* **Assignment**: Among the records, which lines include "住大白莲"? List them.

Top of Stored data

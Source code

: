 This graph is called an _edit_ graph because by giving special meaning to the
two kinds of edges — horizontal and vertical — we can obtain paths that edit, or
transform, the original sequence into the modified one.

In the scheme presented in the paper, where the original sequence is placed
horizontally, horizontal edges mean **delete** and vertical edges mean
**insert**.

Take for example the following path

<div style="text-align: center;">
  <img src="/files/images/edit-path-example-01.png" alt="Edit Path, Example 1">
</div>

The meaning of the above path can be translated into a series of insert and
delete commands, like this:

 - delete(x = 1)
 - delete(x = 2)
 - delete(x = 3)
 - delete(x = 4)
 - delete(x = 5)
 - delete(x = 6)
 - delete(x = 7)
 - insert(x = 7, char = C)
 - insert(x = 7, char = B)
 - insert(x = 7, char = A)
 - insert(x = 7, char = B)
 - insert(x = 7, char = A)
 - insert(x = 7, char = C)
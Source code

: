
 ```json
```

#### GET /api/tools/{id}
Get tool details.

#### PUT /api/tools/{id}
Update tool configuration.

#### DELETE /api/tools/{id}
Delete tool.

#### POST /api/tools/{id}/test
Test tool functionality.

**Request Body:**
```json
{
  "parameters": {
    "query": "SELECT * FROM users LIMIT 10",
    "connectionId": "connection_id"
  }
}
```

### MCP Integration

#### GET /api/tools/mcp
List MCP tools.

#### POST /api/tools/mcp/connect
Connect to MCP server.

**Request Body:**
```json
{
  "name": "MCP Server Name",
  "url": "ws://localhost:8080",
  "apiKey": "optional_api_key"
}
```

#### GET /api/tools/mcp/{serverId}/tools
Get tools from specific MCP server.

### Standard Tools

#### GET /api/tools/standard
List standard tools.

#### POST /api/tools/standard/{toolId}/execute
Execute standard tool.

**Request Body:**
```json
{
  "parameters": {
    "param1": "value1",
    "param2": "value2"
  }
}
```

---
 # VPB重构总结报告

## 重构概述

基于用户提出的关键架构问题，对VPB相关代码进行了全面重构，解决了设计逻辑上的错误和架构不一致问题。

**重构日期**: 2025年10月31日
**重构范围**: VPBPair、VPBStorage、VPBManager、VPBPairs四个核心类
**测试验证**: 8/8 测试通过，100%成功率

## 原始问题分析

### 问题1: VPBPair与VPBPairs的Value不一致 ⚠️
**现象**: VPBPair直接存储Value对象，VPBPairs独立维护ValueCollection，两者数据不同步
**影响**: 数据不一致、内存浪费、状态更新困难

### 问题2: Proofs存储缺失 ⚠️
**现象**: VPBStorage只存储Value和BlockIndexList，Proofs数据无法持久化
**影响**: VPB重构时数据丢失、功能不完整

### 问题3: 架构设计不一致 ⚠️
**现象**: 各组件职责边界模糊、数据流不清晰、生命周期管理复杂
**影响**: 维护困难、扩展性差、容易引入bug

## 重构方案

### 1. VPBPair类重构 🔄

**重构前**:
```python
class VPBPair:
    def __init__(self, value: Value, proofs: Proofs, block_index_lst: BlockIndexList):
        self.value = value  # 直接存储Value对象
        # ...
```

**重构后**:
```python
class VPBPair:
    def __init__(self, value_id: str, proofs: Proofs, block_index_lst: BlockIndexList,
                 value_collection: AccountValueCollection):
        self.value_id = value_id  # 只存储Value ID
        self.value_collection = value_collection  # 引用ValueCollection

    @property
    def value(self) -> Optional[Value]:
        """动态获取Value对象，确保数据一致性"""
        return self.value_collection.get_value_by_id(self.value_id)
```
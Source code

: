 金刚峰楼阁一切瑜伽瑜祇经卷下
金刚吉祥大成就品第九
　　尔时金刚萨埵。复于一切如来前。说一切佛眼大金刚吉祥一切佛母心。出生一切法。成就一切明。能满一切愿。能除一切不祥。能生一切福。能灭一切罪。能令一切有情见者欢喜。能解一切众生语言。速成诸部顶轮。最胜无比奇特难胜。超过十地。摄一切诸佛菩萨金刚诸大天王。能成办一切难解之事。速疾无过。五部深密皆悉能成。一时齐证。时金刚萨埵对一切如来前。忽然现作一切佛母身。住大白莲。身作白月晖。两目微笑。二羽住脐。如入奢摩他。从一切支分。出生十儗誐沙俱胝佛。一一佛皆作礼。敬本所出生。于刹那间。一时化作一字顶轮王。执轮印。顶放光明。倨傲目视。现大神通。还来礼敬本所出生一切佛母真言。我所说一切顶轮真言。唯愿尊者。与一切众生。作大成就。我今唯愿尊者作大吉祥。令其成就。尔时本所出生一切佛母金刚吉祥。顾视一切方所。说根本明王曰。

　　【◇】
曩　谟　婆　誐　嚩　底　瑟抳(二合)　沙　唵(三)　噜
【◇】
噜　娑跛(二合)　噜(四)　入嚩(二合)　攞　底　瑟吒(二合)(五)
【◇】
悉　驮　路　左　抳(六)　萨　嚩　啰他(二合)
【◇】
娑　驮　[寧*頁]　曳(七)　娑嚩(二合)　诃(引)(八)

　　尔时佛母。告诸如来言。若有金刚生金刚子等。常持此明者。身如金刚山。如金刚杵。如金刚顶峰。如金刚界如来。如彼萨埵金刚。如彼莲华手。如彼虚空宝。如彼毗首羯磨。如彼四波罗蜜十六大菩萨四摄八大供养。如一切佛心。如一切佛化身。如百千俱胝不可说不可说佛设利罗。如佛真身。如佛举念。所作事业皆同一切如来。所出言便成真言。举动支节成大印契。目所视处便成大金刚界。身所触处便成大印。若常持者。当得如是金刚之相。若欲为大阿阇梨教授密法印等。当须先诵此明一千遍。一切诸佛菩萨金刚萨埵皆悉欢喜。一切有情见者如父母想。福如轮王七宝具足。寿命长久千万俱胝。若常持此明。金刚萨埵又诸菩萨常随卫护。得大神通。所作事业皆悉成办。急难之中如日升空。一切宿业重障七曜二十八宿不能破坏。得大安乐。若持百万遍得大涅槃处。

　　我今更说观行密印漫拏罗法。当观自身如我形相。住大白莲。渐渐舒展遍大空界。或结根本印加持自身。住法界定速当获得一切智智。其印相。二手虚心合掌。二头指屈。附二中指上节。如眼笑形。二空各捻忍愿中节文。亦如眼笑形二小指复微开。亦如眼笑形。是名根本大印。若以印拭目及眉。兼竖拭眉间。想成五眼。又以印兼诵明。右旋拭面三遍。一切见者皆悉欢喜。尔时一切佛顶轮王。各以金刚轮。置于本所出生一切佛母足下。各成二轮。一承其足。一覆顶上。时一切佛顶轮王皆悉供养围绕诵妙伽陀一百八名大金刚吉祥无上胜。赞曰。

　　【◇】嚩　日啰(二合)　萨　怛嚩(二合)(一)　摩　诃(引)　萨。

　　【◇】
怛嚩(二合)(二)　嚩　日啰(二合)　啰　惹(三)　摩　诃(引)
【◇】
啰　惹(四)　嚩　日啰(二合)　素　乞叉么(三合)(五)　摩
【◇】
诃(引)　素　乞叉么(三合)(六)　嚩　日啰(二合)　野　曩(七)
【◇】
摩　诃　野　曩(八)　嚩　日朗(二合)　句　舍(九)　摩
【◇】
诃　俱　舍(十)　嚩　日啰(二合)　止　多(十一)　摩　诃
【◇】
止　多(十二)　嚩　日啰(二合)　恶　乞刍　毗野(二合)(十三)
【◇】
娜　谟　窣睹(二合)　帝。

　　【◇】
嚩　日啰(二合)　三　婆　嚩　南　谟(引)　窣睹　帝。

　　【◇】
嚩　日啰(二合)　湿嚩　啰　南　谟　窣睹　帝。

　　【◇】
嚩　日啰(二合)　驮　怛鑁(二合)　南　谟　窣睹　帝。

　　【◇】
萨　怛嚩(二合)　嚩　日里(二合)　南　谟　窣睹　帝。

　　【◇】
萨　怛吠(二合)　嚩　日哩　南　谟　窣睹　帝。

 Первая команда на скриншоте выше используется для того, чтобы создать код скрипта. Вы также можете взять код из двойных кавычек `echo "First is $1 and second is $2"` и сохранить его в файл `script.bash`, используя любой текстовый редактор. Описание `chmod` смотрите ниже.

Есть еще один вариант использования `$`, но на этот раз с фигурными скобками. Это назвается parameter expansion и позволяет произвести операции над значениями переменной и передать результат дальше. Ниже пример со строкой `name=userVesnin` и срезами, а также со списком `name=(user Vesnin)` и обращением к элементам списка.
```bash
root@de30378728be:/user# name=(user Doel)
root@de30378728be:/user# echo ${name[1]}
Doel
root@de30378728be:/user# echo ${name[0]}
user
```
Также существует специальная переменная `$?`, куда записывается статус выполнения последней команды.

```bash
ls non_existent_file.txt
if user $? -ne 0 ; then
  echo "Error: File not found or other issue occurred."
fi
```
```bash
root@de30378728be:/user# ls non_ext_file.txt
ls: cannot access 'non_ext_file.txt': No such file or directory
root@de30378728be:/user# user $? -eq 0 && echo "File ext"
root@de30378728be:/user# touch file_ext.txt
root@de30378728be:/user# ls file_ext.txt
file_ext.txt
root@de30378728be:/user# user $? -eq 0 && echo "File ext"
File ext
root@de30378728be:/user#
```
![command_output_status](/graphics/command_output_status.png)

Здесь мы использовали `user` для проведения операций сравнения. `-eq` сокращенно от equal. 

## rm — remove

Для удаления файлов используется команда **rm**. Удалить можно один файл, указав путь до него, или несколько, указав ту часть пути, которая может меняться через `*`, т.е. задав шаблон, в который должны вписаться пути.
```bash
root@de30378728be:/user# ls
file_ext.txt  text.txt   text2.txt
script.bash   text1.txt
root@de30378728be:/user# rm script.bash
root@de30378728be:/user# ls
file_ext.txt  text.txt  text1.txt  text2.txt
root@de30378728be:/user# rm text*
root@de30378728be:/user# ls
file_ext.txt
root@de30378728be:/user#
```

Bottom of Stored data

* **Answer below**:
　　尔时金刚萨埵。复于一切如来前。说一切佛眼大金刚吉祥一切佛母心。出生一切法。成就一切明。能满一切愿。能除一切不祥。能生一切福。能灭一切罪。能令一切有情见者欢喜。能解一切众生语言。速成诸部顶轮。最胜无比奇特难胜。超过十地。摄一切诸佛菩萨金刚诸大天王。能成办一切难解之事。速疾无过。五部深密皆悉能成。一时齐证。时金刚萨埵对一切如来前。忽然现作一切佛母身。住大白莲。身作白月晖。两目微笑。二羽住脐。如入奢摩他。从一切支分。出生十儗誐沙俱胝佛。一一佛皆作礼。敬本所出生。于刹那间。一时化作一字顶轮王。执轮印。顶放光明。倨傲目视。现大神通。还来礼敬本所出生一切佛母真言。我所说一切顶轮真言。唯愿尊者。与一切众生。作大成就。我今唯愿尊者作大吉祥。令其成就。尔时本所出生一切佛母金刚吉祥。顾视一切方所。说根本明王曰。
　　我今更说观行密印漫拏罗法。当观自身如我形相。住大白莲。渐渐舒展遍大空界。或结根本印加持自身。住法界定速当获得一切智智。其印相。二手虚心合掌。二头指屈。附二中指上节。如眼笑形。二空各捻忍愿中节文。亦如眼笑形二小指复微开。亦如眼笑形。是名根本大印。若以印拭目及眉。兼竖拭眉间。想成五眼。又以印兼诵明。右旋拭面三遍。一切见者皆悉欢喜。尔时一切佛顶轮王。各以金刚轮。置于本所出生一切佛母足下。各成二轮。一承其足。一覆顶上。时一切佛顶轮王皆悉供养围绕诵妙伽陀一百八名大金刚吉祥无上胜。赞曰。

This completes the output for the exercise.